REQUIREMENT.
Your reply should be an exact copy of every entry, with the pictures removed.

PROVIDED DATA.
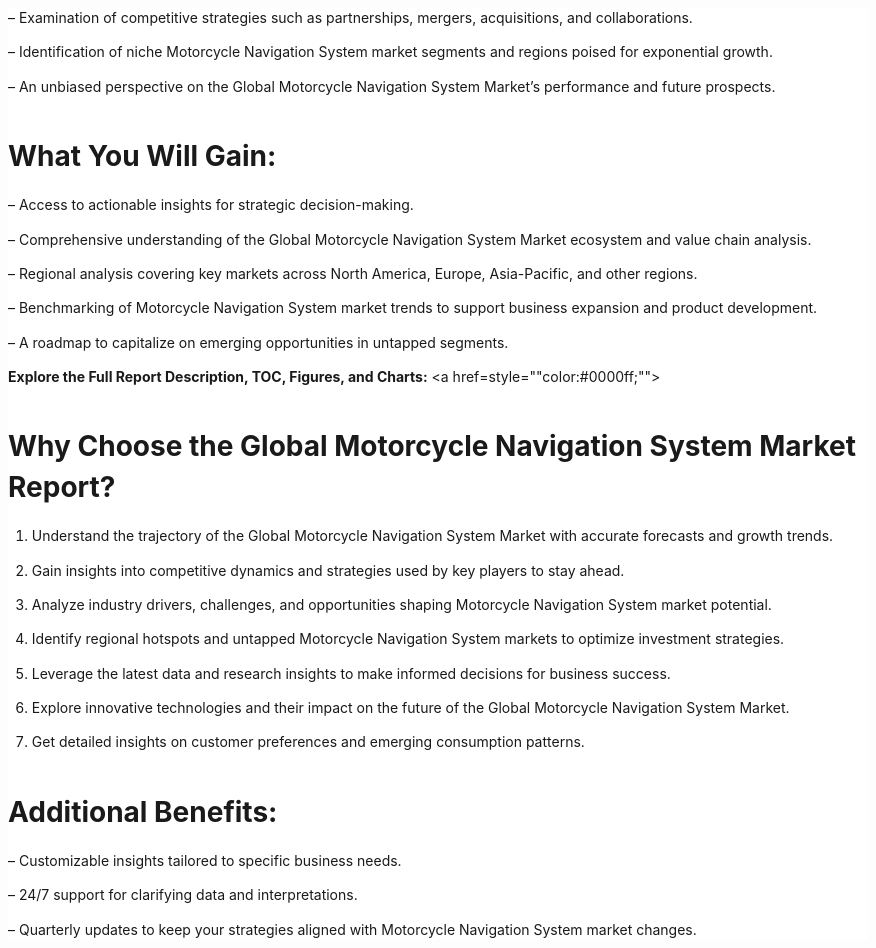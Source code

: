 – Examination of competitive strategies such as partnerships, mergers, acquisitions, and collaborations.

– Identification of niche Motorcycle Navigation System market segments and regions poised for exponential growth.

– An unbiased perspective on the Global Motorcycle Navigation System Market’s performance and future prospects.

# <strong>What You Will Gain:</strong>

– Access to actionable insights for strategic decision-making.

– Comprehensive understanding of the Global Motorcycle Navigation System Market ecosystem and value chain analysis.

– Regional analysis covering key markets across North America, Europe, Asia-Pacific, and other regions.

– Benchmarking of Motorcycle Navigation System market trends to support business expansion and product development.

– A roadmap to capitalize on emerging opportunities in untapped segments.

<strong>Explore the Full Report Description, TOC, Figures, and Charts:</strong>
<a href=style=""color:#0000ff;""></a>

# <strong>Why Choose the Global Motorcycle Navigation System Market Report?</strong>

1. Understand the trajectory of the Global Motorcycle Navigation System Market with accurate forecasts and growth trends.

2. Gain insights into competitive dynamics and strategies used by key players to stay ahead.

3. Analyze industry drivers, challenges, and opportunities shaping Motorcycle Navigation System market potential.

4. Identify regional hotspots and untapped Motorcycle Navigation System markets to optimize investment strategies.

5. Leverage the latest data and research insights to make informed decisions for business success.

6. Explore innovative technologies and their impact on the future of the Global Motorcycle Navigation System Market.

7. Get detailed insights on customer preferences and emerging consumption patterns.

# <strong>Additional Benefits:</strong>

– Customizable insights tailored to specific business needs.

– 24/7 support for clarifying data and interpretations.

– Quarterly updates to keep your strategies aligned with Motorcycle Navigation System market changes.
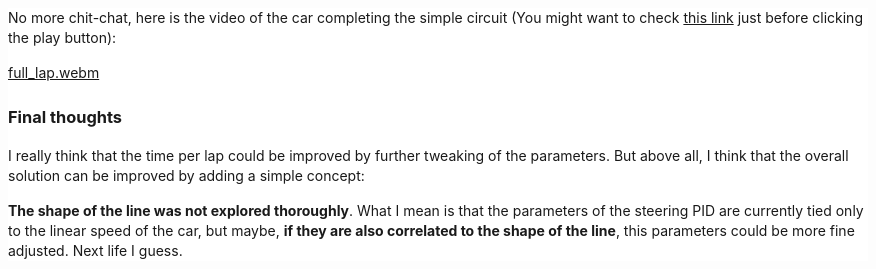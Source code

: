 No more chit-chat, here is the video of the car completing the simple circuit (You might want to check [this link](https://open.spotify.com/track/5X7zViJE5FvOZ8vhcVk1NV?si=312c922d5f8a4a5b) just before clicking the play button):

<iframe width="560" height="315" src="https://www.youtube.com/embed/vawUmwpezh8?si=Zml-2CRwnc9VITIk" title="YouTube video player" frameborder="0" allow="accelerometer; autoplay; clipboard-write; encrypted-media; gyroscope; picture-in-picture; web-share" allowfullscreen></iframe>

[full_lap.webm](https://github.com/dgarcu/mobile_robotics_blog/assets/92941081/331e7a2c-b786-4a3d-8dbd-c9e82e9ea2d4)

### Final thoughts

I really think that the time per lap could be improved by further tweaking of the parameters. But above all, I think that the overall solution can be improved by adding a simple concept:

**The shape of the line was not explored thoroughly**. What I mean is that the parameters of the steering PID are currently tied only to the linear speed of the car, but maybe, **if they are also correlated to the shape of the line**, this parameters could be more fine adjusted. Next life I guess.

[^1]: In the _simple circuit_, that usually means a lap time below 90 seconds.
[^2]: The green lines are the ones that are going to be used to divide the image into slices. They are only used for visualization purposes, and they are not part of the algorithm.
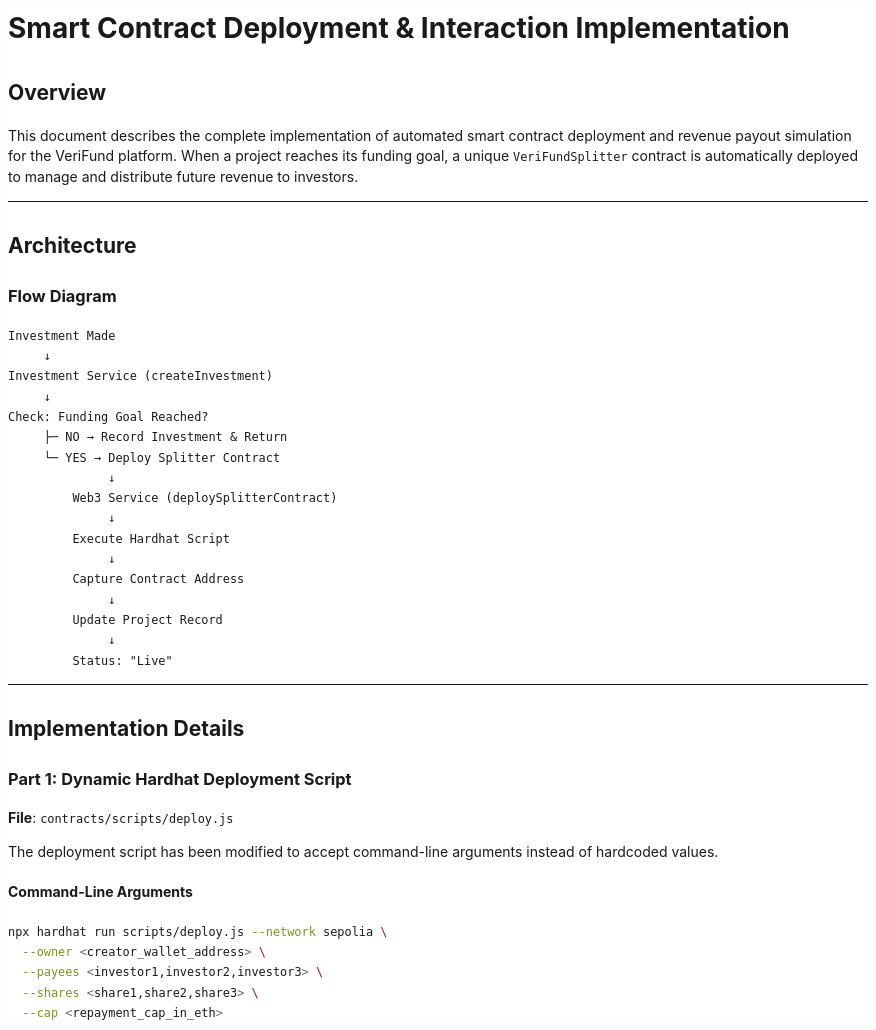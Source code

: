 # Smart Contract Deployment & Interaction Implementation

## Overview

This document describes the complete implementation of automated smart contract deployment and revenue payout simulation for the VeriFund platform. When a project reaches its funding goal, a unique `VeriFundSplitter` contract is automatically deployed to manage and distribute future revenue to investors.

---

## Architecture

### Flow Diagram

```
Investment Made
     ↓
Investment Service (createInvestment)
     ↓
Check: Funding Goal Reached?
     ├─ NO → Record Investment & Return
     └─ YES → Deploy Splitter Contract
              ↓
         Web3 Service (deploySplitterContract)
              ↓
         Execute Hardhat Script
              ↓
         Capture Contract Address
              ↓
         Update Project Record
              ↓
         Status: "Live"
```

---

## Implementation Details

### Part 1: Dynamic Hardhat Deployment Script

**File**: `contracts/scripts/deploy.js`

The deployment script has been modified to accept command-line arguments instead of hardcoded values.

#### Command-Line Arguments

```bash
npx hardhat run scripts/deploy.js --network sepolia \
  --owner <creator_wallet_address> \
  --payees <investor1,investor2,investor3> \
  --shares <share1,share2,share3> \
  --cap <repayment_cap_in_eth>
```
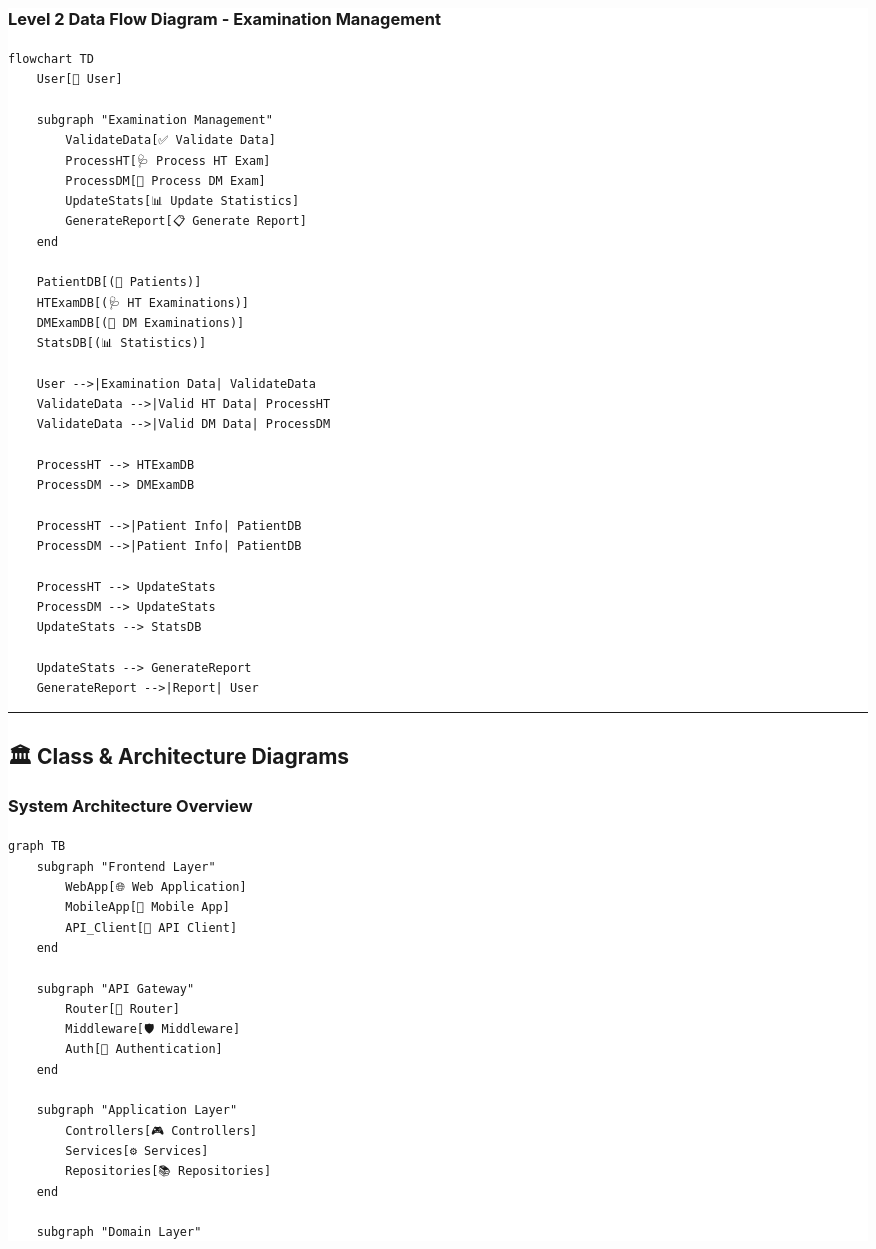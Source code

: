 ### Level 2 Data Flow Diagram - Examination Management

```mermaid
flowchart TD
    User[👤 User]
    
    subgraph "Examination Management"
        ValidateData[✅ Validate Data]
        ProcessHT[🩺 Process HT Exam]
        ProcessDM[💉 Process DM Exam]
        UpdateStats[📊 Update Statistics]
        GenerateReport[📋 Generate Report]
    end
    
    PatientDB[(👤 Patients)]
    HTExamDB[(🩺 HT Examinations)]
    DMExamDB[(💉 DM Examinations)]
    StatsDB[(📊 Statistics)]
    
    User -->|Examination Data| ValidateData
    ValidateData -->|Valid HT Data| ProcessHT
    ValidateData -->|Valid DM Data| ProcessDM
    
    ProcessHT --> HTExamDB
    ProcessDM --> DMExamDB
    
    ProcessHT -->|Patient Info| PatientDB
    ProcessDM -->|Patient Info| PatientDB
    
    ProcessHT --> UpdateStats
    ProcessDM --> UpdateStats
    UpdateStats --> StatsDB
    
    UpdateStats --> GenerateReport
    GenerateReport -->|Report| User
```

---

## 🏛️ Class & Architecture Diagrams

### System Architecture Overview

```mermaid
graph TB
    subgraph "Frontend Layer"
        WebApp[🌐 Web Application]
        MobileApp[📱 Mobile App]
        API_Client[🔌 API Client]
    end
    
    subgraph "API Gateway"
        Router[🚦 Router]
        Middleware[🛡️ Middleware]
        Auth[🔐 Authentication]
    end
    
    subgraph "Application Layer"
        Controllers[🎮 Controllers]
        Services[⚙️ Services]
        Repositories[📚 Repositories]
    end
    
    subgraph "Domain Layer"
```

EXERCISE RESPONSE.
Source code

: – Examination of competitive strategies such as partnerships, mergers, acquisitions, and collaborations.

– Identification of niche Motorcycle Navigation System market segments and regions poised for exponential growth.

– An unbiased perspective on the Global Motorcycle Navigation System Market’s performance and future prospects.

# <strong>What You Will Gain:</strong>

– Access to actionable insights for strategic decision-making.

– Comprehensive understanding of the Global Motorcycle Navigation System Market ecosystem and value chain analysis.

– Regional analysis covering key markets across North America, Europe, Asia-Pacific, and other regions.

– Benchmarking of Motorcycle Navigation System market trends to support business expansion and product development.

– A roadmap to capitalize on emerging opportunities in untapped segments.

<strong>Explore the Full Report Description, TOC, Figures, and Charts:</strong>
<a href=style=""color:#0000ff;""></a>

# <strong>Why Choose the Global Motorcycle Navigation System Market Report?</strong>

1. Understand the trajectory of the Global Motorcycle Navigation System Market with accurate forecasts and growth trends.

2. Gain insights into competitive dynamics and strategies used by key players to stay ahead.

3. Analyze industry drivers, challenges, and opportunities shaping Motorcycle Navigation System market potential.

4. Identify regional hotspots and untapped Motorcycle Navigation System markets to optimize investment strategies.

5. Leverage the latest data and research insights to make informed decisions for business success.

6. Explore innovative technologies and their impact on the future of the Global Motorcycle Navigation System Market.

7. Get detailed insights on customer preferences and emerging consumption patterns.

# <strong>Additional Benefits:</strong>

– Customizable insights tailored to specific business needs.

– 24/7 support for clarifying data and interpretations.

– Quarterly updates to keep your strategies aligned with Motorcycle Navigation System market changes.
Source code

: No more chit-chat, here is the video of the car completing the simple circuit (You might want to check [this link](https://open.spotify.com/track/5X7zViJE5FvOZ8vhcVk1NV?si=312c922d5f8a4a5b) just before clicking the play button):

<iframe width="560" height="315" src="https://www.youtube.com/embed/vawUmwpezh8?si=Zml-2CRwnc9VITIk" title="YouTube video player" frameborder="0" allow="accelerometer; autoplay; clipboard-write; encrypted-media; gyroscope; picture-in-picture; web-share" allowfullscreen></iframe>

[full_lap.webm](https://github.com/dgarcu/mobile_robotics_blog/assets/92941081/331e7a2c-b786-4a3d-8dbd-c9e82e9ea2d4)

### Final thoughts

I really think that the time per lap could be improved by further tweaking of the parameters. But above all, I think that the overall solution can be improved by adding a simple concept:

**The shape of the line was not explored thoroughly**. What I mean is that the parameters of the steering PID are currently tied only to the linear speed of the car, but maybe, **if they are also correlated to the shape of the line**, this parameters could be more fine adjusted. Next life I guess.

[^1]: In the _simple circuit_, that usually means a lap time below 90 seconds.
[^2]: The green lines are the ones that are going to be used to divide the image into slices. They are only used for visualization purposes, and they are not part of the algorithm.
Source code

: # Smart Contract Deployment & Interaction Implementation

## Overview

This document describes the complete implementation of automated smart contract deployment and revenue payout simulation for the VeriFund platform. When a project reaches its funding goal, a unique `VeriFundSplitter` contract is automatically deployed to manage and distribute future revenue to investors.

---

## Architecture

### Flow Diagram

```
Investment Made
     ↓
Investment Service (createInvestment)
     ↓
Check: Funding Goal Reached?
     ├─ NO → Record Investment & Return
     └─ YES → Deploy Splitter Contract
              ↓
         Web3 Service (deploySplitterContract)
              ↓
         Execute Hardhat Script
              ↓
         Capture Contract Address
              ↓
         Update Project Record
              ↓
         Status: "Live"
```

---

## Implementation Details

### Part 1: Dynamic Hardhat Deployment Script

**File**: `contracts/scripts/deploy.js`

The deployment script has been modified to accept command-line arguments instead of hardcoded values.

#### Command-Line Arguments

```bash
npx hardhat run scripts/deploy.js --network sepolia \
  --owner <creator_wallet_address> \
  --payees <investor1,investor2,investor3> \
  --shares <share1,share2,share3> \
  --cap <repayment_cap_in_eth>
```
Source code

: ### Level 2 Data Flow Diagram - Examination Management

```mermaid
flowchart TD
    User[👤 User]
    
    subgraph "Examination Management"
        ValidateData[✅ Validate Data]
        ProcessHT[🩺 Process HT Exam]
        ProcessDM[💉 Process DM Exam]
        UpdateStats[📊 Update Statistics]
        GenerateReport[📋 Generate Report]
    end
    
    PatientDB[(👤 Patients)]
    HTExamDB[(🩺 HT Examinations)]
    DMExamDB[(💉 DM Examinations)]
    StatsDB[(📊 Statistics)]
    
    User -->|Examination Data| ValidateData
    ValidateData -->|Valid HT Data| ProcessHT
    ValidateData -->|Valid DM Data| ProcessDM
    
    ProcessHT --> HTExamDB
    ProcessDM --> DMExamDB
    
    ProcessHT -->|Patient Info| PatientDB
    ProcessDM -->|Patient Info| PatientDB
    
    ProcessHT --> UpdateStats
    ProcessDM --> UpdateStats
    UpdateStats --> StatsDB
    
    UpdateStats --> GenerateReport
    GenerateReport -->|Report| User
```

---

## 🏛️ Class & Architecture Diagrams

### System Architecture Overview

```mermaid
graph TB
    subgraph "Frontend Layer"
        WebApp[🌐 Web Application]
        MobileApp[📱 Mobile App]
        API_Client[🔌 API Client]
    end
    
    subgraph "API Gateway"
        Router[🚦 Router]
        Middleware[🛡️ Middleware]
        Auth[🔐 Authentication]
    end
    
    subgraph "Application Layer"
        Controllers[🎮 Controllers]
        Services[⚙️ Services]
        Repositories[📚 Repositories]
    end
    
    subgraph "Domain Layer"
```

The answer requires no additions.